▶ _WHAT YOU ARE ASKED TO DO_:
Your answer should be one number: how many lines below hold the word "details".
------------------------------------------------------------------------
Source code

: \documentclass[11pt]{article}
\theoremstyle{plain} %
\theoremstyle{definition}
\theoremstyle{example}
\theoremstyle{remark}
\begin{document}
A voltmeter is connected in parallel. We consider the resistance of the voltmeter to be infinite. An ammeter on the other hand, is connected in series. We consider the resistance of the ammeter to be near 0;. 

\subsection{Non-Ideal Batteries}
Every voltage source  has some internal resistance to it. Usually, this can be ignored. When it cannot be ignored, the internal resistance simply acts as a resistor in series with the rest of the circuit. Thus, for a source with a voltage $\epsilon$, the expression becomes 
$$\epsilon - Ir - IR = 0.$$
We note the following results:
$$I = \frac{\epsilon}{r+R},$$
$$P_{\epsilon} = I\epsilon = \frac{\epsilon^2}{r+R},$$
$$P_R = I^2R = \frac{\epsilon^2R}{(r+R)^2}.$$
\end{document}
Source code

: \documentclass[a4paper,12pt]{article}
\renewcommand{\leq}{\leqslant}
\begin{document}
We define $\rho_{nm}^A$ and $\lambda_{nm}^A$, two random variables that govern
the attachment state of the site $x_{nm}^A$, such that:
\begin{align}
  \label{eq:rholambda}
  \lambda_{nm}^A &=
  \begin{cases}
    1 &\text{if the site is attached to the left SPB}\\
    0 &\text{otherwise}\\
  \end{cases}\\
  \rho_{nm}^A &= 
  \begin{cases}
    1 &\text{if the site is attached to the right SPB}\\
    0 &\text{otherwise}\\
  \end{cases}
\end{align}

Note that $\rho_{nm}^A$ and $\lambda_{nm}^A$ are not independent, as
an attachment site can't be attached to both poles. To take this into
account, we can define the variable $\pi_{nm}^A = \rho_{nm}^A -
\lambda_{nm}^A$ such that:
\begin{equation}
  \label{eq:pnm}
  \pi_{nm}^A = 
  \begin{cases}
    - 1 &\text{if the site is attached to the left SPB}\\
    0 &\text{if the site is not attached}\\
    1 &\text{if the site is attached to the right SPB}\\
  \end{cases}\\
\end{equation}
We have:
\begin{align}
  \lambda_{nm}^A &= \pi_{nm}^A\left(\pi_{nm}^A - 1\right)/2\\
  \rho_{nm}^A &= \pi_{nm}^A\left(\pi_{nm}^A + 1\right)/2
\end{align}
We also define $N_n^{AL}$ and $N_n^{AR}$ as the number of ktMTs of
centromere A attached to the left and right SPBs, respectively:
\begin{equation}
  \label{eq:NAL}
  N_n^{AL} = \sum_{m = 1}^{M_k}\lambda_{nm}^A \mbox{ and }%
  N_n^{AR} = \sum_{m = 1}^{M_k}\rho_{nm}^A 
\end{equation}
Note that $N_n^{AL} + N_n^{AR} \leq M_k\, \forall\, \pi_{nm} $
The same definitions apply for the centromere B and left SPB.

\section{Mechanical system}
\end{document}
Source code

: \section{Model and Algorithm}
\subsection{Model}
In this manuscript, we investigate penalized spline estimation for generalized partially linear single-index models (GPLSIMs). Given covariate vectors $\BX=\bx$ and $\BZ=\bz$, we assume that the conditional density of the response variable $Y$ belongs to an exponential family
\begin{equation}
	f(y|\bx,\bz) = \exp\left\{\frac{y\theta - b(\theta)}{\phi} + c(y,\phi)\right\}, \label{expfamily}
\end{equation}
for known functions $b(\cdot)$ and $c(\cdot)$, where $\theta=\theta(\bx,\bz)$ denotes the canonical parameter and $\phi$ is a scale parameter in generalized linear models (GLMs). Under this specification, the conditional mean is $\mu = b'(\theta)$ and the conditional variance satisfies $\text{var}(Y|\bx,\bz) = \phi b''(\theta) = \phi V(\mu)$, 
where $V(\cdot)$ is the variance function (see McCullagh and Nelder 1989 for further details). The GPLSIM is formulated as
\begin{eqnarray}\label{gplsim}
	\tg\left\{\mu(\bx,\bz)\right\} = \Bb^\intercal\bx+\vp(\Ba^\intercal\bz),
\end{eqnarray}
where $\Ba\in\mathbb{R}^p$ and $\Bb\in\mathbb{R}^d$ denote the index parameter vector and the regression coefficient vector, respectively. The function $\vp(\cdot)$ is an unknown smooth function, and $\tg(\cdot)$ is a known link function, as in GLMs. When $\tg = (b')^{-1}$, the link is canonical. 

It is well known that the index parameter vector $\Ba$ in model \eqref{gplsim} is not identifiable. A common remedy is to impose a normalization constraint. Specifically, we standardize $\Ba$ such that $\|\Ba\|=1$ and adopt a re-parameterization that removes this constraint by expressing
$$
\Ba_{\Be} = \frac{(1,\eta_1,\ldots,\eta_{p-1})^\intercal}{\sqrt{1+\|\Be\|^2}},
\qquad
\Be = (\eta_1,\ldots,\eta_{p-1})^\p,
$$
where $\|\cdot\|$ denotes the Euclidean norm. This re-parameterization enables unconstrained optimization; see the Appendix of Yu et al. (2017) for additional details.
------------------------------------------------------------------------
▶ _COMPLETED EXERCISE_:
2